I do not see how I could get the top to factor out the top and cancel to get this fraction. I have a strong feeling that I did something wrong but do not know where or how to fix this.

Thank you.

2. $\displaystyle \displaystyle \frac{2\tan{x}}{1 - \tan^2{x}} + \frac{1}{2\cos^2{x} - 1} = \frac{\frac{2\sin{x}}{\cos{x}}}{1 - \frac{\sin^2{x}}{\cos^2{x}}} + \frac{1}{2\cos^2{x} - 1}$

$\displaystyle \displaystyle = \frac{\frac{2\sin{x}}{\cos{x}}}{\frac{\cos^2{x} - \sin^2{x}}{\cos^2{x}}} + \frac{1}{2\cos^2{x} - 1}$

$\displaystyle \displaystyle = \frac{2\sin{x}\cos{x}}{\cos^2{x} - \sin^2{x}} + \frac{1}{2\cos^2{x} - 1}$

$\displaystyle \displaystyle = \frac{2\sin{x}\cos{x}}{\cos^2{x} - \sin^2{x}} + \frac{1}{\cos^2{x} + \cos^2{x} - 1}$

$\displaystyle \displaystyle = \frac{2\sin{x}\cos{x}}{\cos^2{x} - \sin^2{x}} + \frac{1}{\cos^2{x} - \sin^2{x}}$

$\displaystyle \displaystyle = \frac{2\sin{x}\cos{x} + 1}{\cos^2{x} - \sin^2{x}}$

$\displaystyle \displaystyle = \frac{\cos^2{x} + 2\sin{x}\cos{x} + \sin^2{x}}{\cos^2{x} - \sin^2{x}}$

$\displaystyle \displaystyle = \frac{(\cos{x} + \sin{x})^2}{(\cos{x} - \sin{x})(\cos{x} + \sin{x})}$

$\displaystyle \displaystyle = \frac{\cos{x} + \sin{x}}{\cos{x} - \sin{x}}$.

3. ## Trig ident.

Originally Posted by IDontunderstand
I have gotten stuck again on another problem.

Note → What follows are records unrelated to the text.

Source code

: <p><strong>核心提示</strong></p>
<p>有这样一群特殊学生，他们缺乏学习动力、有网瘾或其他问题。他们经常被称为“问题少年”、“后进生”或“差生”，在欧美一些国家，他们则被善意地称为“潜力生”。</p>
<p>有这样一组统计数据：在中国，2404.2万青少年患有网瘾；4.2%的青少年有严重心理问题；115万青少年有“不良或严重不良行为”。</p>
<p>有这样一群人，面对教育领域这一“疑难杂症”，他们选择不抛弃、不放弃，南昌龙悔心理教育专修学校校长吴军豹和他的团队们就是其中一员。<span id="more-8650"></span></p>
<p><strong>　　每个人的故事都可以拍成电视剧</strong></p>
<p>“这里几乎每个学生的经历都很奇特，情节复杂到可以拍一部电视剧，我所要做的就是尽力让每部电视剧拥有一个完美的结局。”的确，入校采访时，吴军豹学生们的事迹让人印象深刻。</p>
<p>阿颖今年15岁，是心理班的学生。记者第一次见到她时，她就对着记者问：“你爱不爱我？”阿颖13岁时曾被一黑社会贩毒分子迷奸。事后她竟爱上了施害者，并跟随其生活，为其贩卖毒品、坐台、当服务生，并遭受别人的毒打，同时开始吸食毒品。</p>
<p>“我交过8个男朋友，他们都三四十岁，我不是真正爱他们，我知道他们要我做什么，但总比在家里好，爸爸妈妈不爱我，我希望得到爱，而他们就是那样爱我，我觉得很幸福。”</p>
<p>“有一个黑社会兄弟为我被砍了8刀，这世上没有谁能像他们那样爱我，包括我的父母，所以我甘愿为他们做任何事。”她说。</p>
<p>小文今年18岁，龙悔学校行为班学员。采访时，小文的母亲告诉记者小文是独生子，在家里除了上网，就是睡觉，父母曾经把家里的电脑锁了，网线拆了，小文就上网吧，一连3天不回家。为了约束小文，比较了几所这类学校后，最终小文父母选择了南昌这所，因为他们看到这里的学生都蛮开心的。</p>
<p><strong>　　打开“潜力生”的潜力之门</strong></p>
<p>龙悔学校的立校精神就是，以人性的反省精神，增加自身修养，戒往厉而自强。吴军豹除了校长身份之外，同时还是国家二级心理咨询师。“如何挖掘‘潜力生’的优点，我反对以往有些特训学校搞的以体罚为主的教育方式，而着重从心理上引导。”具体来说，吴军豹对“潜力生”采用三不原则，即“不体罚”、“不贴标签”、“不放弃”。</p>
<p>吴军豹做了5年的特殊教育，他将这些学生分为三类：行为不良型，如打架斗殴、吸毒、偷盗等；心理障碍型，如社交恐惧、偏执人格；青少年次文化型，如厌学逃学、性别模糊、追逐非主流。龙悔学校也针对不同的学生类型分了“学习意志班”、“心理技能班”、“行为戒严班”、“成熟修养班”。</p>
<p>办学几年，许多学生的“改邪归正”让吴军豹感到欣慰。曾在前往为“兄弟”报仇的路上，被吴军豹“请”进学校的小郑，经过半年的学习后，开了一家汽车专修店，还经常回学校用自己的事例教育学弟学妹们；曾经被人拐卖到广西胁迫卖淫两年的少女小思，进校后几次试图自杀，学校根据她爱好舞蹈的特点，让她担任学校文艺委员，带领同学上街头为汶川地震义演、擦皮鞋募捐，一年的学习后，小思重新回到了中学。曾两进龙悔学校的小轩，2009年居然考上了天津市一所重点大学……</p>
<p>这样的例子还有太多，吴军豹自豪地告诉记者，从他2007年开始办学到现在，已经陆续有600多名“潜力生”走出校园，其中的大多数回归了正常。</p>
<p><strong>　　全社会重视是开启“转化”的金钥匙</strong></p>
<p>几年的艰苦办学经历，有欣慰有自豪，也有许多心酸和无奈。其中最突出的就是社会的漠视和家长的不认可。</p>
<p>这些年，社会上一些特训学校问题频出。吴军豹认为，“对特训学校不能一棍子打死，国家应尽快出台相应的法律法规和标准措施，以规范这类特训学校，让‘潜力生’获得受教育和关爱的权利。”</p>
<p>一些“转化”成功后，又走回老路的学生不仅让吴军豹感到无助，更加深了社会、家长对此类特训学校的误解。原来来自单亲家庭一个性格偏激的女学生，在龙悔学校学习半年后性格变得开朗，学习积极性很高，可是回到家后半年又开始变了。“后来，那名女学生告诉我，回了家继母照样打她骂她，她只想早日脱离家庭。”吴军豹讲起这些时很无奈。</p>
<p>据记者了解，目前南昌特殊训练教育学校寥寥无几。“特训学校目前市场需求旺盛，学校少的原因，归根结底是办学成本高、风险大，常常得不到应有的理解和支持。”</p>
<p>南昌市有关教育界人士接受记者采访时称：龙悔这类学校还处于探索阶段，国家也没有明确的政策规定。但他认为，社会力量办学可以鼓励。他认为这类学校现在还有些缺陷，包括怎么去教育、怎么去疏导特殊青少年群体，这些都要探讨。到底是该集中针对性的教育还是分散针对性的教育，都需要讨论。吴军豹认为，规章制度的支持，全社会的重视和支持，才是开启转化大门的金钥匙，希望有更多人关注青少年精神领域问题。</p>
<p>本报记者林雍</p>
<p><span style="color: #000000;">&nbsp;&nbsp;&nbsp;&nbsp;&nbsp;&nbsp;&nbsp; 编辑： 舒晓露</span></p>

$\displaystyle \frac {2 tan x}{1-tan^2x}+\frac{1}{2 cos^2x-1}=\frac{cos x + sin x}{cos x - sin x}$

So this is what I did was made one fraction in the denominator:

$\displaystyle \frac {2 tan x}{(cos^2x - sin^2x)/cos^2x}+\frac{1}{2 cos^2x-1}=\frac{cos x + sin x}{cos x - sin x}$

Notice that the left hand side is:

$\displaystyle \displaystyle \tan 2x +\frac{1}{\cos (2x)}$

I think the right hand side might be more fruitful to work on.

$\displaystyle \displaystyle \frac{\cos x + \sin x}{\cos x - \sin x}$

Multiply top & bottom by $\displaystyle \cos x + \sin x$.

$\displaystyle \displaystyle \frac{(\cos x + \sin x)^2}{\cos^2 x - \sin^2 x}$

= $\displaystyle \displaystyle \frac{\cos^2 x +2(\cos x)(\sin x) + \sin^2 x}{\cos(2x)}$

= $\displaystyle \displaystyle \frac{1+\sin (2x)}{\cos(2x)}$

That should help.